Monday, March 13, 2006

Railroad Loses $116,000 After Responding to E-Mail Pitch
Railroad Loses $116,000 After Responding to E-Mail Pitch
By DONNA HIGGINS, Andrews Publications Staff Writer

Railroad giant CSX Transportation Inc. has lost its bid to collect almost $116,000 from a company whose name appeared in the domain name of an unsolicited e-mail that offered to buy old railcars for scrap.

The mere presence of the company's name as part of the sender's e-mail address is not enough, without more, to establish that the sender had authority to enter into a binding contract on the company's behalf, U.S. District Judge William G. Young in Boston said, noting that the issue appeared to be one of first impression.

"Before delivering goods worth over $115,000 to a stranger, one reasonably should be expected to inquire as to the authority of that person to have made such a deal," the judge said. "Given the anonymity of the Internet, this case illustrates the potential consequences of operating — even in today's fast-paced business world — as CSX did."

CSX filed the breach-of-contract case in the U.S. District Court for the District of Massachusetts against Recovery Express Inc. and Interstate Demolition & Environmental Corp. IDEC shared office space with Recovery Express, and two of Recovery Express' principals were also active in IDEC, the opinion says.

CSX provides freight rail service in 23 states in the eastern United States and in two Canadian provinces.

As the ruling explained, a CSX employee received an e-mail from Albert Arillotta, who claimed he worked for Recovery Express and used the e-mail address The message — rife with spelling and grammatical errors — claimed Recovery Express was interested in buying old CSX railcars to resell for scrap.

The CSX employee spoke by phone with Arillotta, who eventually showed up at a CSX rail yard and hauled away several railcars. There is no evidence as to where the railcars are now or what happened to them, the opinion notes.
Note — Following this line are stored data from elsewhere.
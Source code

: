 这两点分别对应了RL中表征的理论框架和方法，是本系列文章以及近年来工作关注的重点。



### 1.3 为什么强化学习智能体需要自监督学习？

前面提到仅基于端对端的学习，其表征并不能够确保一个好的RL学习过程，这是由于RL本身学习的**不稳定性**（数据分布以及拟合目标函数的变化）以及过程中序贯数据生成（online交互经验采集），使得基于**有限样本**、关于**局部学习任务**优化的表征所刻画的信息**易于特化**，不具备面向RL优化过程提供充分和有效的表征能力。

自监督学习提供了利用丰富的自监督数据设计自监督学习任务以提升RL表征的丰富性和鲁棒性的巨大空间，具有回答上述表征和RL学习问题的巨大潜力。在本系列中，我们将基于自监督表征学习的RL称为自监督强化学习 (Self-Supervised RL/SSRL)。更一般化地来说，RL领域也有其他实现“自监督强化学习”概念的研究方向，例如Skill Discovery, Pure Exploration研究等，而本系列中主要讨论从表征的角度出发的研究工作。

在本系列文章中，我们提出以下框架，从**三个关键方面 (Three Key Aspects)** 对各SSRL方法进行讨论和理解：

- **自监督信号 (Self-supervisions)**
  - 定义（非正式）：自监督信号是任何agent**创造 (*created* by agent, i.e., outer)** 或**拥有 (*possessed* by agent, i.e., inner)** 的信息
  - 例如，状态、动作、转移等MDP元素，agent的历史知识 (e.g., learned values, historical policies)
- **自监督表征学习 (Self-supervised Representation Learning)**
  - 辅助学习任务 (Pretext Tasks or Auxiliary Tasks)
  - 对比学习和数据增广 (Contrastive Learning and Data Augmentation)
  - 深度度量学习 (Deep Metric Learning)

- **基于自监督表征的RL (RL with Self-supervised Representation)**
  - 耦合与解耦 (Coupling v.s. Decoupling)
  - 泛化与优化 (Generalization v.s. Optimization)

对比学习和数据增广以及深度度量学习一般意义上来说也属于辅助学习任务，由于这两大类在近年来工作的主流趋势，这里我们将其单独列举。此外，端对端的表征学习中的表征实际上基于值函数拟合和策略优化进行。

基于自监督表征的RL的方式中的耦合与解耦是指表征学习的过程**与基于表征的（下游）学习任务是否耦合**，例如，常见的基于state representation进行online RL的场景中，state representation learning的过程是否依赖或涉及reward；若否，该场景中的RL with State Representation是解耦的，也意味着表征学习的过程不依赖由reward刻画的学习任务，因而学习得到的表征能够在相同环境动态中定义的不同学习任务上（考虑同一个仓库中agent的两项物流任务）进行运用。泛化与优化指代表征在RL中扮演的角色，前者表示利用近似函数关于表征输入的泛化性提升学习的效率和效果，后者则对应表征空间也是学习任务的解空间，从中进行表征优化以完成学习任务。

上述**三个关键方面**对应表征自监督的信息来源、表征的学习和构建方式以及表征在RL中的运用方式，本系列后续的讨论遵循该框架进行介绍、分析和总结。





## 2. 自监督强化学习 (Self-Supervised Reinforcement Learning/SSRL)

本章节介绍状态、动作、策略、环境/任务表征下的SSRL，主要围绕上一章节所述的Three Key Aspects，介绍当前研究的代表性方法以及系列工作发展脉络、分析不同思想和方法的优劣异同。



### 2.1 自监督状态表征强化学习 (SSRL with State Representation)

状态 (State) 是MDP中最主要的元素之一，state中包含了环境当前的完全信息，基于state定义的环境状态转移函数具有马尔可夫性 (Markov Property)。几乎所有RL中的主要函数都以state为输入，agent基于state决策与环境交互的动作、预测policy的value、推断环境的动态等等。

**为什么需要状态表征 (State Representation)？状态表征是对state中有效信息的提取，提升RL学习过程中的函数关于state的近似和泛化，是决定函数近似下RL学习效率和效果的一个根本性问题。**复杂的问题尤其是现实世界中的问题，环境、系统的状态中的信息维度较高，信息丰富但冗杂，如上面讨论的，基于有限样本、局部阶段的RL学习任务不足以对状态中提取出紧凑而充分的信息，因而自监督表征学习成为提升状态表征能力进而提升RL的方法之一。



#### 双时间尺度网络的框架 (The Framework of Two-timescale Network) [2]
A check from Arillotta for $115,757 bounced, and Recovery Express refused to pay, claiming Arillotta never worked for the company. The judge said Arillotta actually worked for IDEC, and the two companies apparently shared an e-mail system. IDEC is now defunct.

Recovery Express moved for summary judgment, contending that CSX has no grounds for forcing it to pay the bill for the railcars.

Judge Young agreed, saying the outcome of the case boiled down to whether the presence of Recovery Express' name as part of Arillotta's e-mail address was enough by itself to confer "apparent authority" on Arillotta to enter into a contract for Recovery Express.

The judge concluded it did not, and he likened an e-mail address to a business card or corporate stationary, which can create an association between an individual and a company but does not automatically mean the person has any authority to act on the company's behalf.

If the court adopted CSX's argument, the judge said, it would mean "every subordinate employee with a company e-mail address — down to the night watchman — could bind a company to the same contracts as the president. That is not the law."

CSX Transportation Inc. v. Recovery Express Inc., No. 04-12293, 2006 WL 235068 (D. Mass. Feb. 1, 2006).